Mercoledì 24 Aprile 2024

Caso Apple, il tributarista Uckmar: "La soluzione? Unificare le leggi fiscali nell'Ue"

E caldeggia l'istituzione di un ministro delle Finanze europee

Victor Uckmar (Crocchioni)

Victor Uckmar (Crocchioni)

Milano, 30 agosto 2016 - Le grandi imprese, compresi  i giganti di Internet, devono versare le tasse sui  loro profitti. E se non lo fanno, o lo fanno in maniera irrisoria, si crea una forma di "concorrenza sleale" sia tra le aziende sia tra i Paesi. Ma se è comprensibile l’intervento della Commissione europea nel decidere di chiedere ad Apple il versamento di 13 miliardi di euro di imposte non versate all’Irlanda sono altrettante legittime sia la risposta del governo di Dublino che quelle tasse non le ha mai chieste e non vuole riscuoterle sia la replica del  colosso guidato Tim Cook che sostiene di avere rispettato la legge. Perché il difetto, secondo Victor Uckmar, uno dei più importati tributaristi e fiscalisti italiani, sta proprio nelle norme.

In che senso professore?

"Il problema nasce all’inizio, ovvero dalla decisione, all’interno della formazione dell’Unione europea, di escludere qualsiasi intervento di Bruxelles sul fronte delle imposte dirette, come quelle oggi richieste ad Apple. La Commissione europea si è ricavata margini d’intervento solo per quanta riguarda le imposte indirette, dall’Iva alle accise ai dazi doganali ma ha lasciato ai singoli Stati tutti i provvedimenti riguardanti le tasse dirette, tra le quali rientrano anche quelle sugli utili prodotti dalle aziende".

Questo significa che i 13 miliardi richiesti potrebbero finire in una bolla di sapone?

"Non so come evolverà la vicenda, ma quel che è certo è che Dublino, stando come dicevo alle normative europee, ha il pieno diritto di sostenere che in Irlanda è il governo a decidere sulle imposte dirette. Del resto in tutti questi anni, mi ricordo solo l’intervento della Corte di Giustizia europea che emise un verdetto per un giornale inglese che aveva trasferito la sua sede in Irlanda proprio per abbattere il peso fiscale".

Per evitare situazione ambigue come questa che cosa servirebbe?

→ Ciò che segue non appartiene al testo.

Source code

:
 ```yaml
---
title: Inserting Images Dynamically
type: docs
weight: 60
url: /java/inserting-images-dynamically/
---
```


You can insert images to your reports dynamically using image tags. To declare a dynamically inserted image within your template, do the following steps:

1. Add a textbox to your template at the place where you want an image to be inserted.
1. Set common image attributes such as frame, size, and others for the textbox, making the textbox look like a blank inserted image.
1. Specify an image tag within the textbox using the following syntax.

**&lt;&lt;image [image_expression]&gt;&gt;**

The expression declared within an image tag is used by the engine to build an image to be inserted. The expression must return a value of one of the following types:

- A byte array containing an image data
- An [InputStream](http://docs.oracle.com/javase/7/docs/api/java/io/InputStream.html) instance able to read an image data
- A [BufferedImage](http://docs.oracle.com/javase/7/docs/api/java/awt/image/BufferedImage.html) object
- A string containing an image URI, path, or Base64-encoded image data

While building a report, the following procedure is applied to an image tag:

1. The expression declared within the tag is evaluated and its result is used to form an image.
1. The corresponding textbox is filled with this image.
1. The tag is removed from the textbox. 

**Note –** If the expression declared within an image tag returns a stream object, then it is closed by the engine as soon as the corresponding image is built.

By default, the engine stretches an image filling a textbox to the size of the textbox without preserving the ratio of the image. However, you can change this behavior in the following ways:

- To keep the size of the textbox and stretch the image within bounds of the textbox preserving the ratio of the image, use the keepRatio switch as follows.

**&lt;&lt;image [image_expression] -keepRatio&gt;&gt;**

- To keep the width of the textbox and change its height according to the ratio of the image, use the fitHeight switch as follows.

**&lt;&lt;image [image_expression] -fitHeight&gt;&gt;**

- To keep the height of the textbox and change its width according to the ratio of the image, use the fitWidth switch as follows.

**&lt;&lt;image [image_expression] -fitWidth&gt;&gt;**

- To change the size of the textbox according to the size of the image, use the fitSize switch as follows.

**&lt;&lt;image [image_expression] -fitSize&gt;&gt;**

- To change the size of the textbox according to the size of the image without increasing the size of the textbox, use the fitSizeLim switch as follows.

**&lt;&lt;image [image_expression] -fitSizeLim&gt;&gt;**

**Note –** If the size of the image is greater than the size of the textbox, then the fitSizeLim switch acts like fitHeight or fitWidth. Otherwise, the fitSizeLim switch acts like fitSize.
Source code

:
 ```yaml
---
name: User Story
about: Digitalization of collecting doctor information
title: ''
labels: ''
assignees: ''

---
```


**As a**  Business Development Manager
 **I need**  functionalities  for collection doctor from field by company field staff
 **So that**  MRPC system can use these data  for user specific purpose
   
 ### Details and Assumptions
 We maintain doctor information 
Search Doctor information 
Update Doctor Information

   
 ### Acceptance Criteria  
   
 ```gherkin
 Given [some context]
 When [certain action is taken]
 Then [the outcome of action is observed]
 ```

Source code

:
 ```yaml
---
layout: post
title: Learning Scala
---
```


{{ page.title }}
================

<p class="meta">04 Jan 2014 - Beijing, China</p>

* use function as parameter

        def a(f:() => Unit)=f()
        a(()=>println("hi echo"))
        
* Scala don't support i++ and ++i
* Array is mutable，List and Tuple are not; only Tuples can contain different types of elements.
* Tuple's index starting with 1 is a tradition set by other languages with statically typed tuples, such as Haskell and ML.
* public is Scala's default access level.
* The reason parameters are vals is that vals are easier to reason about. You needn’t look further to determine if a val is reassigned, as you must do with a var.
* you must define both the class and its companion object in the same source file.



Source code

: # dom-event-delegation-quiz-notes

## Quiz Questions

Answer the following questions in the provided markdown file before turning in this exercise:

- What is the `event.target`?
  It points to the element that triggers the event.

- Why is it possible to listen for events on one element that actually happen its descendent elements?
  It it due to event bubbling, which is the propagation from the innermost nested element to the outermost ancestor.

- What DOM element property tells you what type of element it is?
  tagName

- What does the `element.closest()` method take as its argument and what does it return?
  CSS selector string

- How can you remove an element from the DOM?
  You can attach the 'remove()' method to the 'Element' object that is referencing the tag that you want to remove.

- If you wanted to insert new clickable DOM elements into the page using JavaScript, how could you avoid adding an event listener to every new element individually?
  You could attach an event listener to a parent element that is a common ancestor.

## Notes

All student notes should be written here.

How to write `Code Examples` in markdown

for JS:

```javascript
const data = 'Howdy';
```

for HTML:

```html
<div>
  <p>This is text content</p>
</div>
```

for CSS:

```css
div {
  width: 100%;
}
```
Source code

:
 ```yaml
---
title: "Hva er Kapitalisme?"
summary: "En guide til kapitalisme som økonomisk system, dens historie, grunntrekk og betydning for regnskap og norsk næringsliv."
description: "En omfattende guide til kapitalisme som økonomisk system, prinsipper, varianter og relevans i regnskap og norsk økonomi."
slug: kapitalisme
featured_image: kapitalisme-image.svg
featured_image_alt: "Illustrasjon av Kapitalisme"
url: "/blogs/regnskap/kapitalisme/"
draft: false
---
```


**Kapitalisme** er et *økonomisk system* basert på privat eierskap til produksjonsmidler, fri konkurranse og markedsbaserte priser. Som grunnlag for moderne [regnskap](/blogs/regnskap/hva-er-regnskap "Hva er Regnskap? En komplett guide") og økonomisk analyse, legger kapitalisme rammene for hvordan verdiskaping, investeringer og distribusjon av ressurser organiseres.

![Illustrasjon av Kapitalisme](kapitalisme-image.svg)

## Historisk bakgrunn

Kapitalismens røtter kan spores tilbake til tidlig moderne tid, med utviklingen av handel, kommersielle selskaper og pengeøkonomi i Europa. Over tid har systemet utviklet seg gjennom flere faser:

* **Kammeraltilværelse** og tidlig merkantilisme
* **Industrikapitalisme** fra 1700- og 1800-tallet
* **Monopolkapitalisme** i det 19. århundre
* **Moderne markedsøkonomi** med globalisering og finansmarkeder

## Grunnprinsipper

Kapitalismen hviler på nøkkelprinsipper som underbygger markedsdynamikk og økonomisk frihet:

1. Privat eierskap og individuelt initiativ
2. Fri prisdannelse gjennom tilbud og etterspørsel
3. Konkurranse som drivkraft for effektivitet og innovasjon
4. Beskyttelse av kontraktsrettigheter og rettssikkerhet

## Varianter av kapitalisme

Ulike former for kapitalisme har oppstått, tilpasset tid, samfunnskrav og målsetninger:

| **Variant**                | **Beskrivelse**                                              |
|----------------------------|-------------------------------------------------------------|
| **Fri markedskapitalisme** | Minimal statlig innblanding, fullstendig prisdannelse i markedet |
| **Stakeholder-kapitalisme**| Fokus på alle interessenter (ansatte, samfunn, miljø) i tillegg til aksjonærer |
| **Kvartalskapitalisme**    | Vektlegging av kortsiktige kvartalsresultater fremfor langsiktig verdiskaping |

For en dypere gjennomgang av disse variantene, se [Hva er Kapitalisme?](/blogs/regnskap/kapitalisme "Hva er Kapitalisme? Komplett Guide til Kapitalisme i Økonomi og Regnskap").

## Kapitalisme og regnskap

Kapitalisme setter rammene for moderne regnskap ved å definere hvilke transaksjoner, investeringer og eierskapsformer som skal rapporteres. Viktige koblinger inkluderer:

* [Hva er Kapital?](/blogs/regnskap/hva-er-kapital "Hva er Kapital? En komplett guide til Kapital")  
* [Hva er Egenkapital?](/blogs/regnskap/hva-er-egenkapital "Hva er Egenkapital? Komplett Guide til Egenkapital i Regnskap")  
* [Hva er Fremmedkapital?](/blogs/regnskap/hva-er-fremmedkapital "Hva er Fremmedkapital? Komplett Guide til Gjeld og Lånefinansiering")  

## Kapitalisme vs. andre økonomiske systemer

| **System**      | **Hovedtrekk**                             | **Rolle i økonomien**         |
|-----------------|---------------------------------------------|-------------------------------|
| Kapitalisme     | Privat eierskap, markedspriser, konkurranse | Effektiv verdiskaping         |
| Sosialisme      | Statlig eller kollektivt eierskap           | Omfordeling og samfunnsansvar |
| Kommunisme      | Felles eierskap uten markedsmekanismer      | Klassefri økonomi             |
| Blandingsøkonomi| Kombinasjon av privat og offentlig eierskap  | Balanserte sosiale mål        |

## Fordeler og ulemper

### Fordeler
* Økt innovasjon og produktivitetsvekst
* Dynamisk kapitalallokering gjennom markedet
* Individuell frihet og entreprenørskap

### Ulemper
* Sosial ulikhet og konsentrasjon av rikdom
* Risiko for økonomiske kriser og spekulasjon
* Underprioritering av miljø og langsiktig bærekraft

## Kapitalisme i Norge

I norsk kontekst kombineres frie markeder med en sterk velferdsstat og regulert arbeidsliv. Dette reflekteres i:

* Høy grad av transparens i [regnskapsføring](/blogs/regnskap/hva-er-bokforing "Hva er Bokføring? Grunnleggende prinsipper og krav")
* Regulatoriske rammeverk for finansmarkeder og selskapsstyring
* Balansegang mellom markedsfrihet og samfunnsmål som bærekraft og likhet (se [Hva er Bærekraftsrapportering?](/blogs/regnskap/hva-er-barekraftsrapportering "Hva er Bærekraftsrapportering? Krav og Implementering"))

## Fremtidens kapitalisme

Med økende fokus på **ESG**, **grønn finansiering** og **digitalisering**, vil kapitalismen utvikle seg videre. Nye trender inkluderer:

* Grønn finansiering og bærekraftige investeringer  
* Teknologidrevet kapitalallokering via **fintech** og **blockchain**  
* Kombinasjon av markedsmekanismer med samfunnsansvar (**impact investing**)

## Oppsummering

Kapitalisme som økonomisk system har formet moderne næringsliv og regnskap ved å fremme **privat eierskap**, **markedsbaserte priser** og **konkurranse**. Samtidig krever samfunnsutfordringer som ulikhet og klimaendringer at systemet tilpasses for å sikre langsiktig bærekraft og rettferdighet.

"Una modifica delle leggi europee che portino a una vera e reale unificazione anche delle normative fiscali. E quindi all’istituzione di un ministro delle Finanze europee. Un giurista che si occupi del tema delle tasse. Ma, se devo dirlo, da tempo anche in Italia non abbiamo più il ministro delle Finanze che sappia mettere ordine in un sistema che dopo la riforma degli anni Settanta è diventato iper complesso e, oserei dire, quasi allo sfascio. E per questo con l’adesione di tanti tributaristi organizzeremo un convegno il 14 e il 15 ottobre a Genova per parlare di questo tema".

Professore, torniamo invece al  tema Apple. Come si risolve il problema delle grandi imprese, in particolare di Internet, che non pagano le tasse dove operano al di là della questione irlandese?

"Oltre, come dicevo, all’esigenza di una comune normativa europea sul Fisco bisognerebbe superare anche l’ostacolo delle attuali convenzioni in tema di tasse che prevedono che le imposte si paghino dove si forma il reddito e se esiste una stabile organizzazione della società. Ma nel mondo attuale queste distinzioni sono ormai superate e bisognerebbe introdurre un regime fiscale che preveda il versamento delle imposte in base anche all’utilizzo dell’etere, cioè a tutti i servizi che vengono forniti sul territorio di un Paese altrimenti continueremo ad assistere ai comportamenti, come quelli di Apple e di altri grandi imprese di Internet, che praticano, servendosi delle attuali normative, un’elusione fiscale non condannabile. Ma che alla fine produce anche una concorrenza sleale".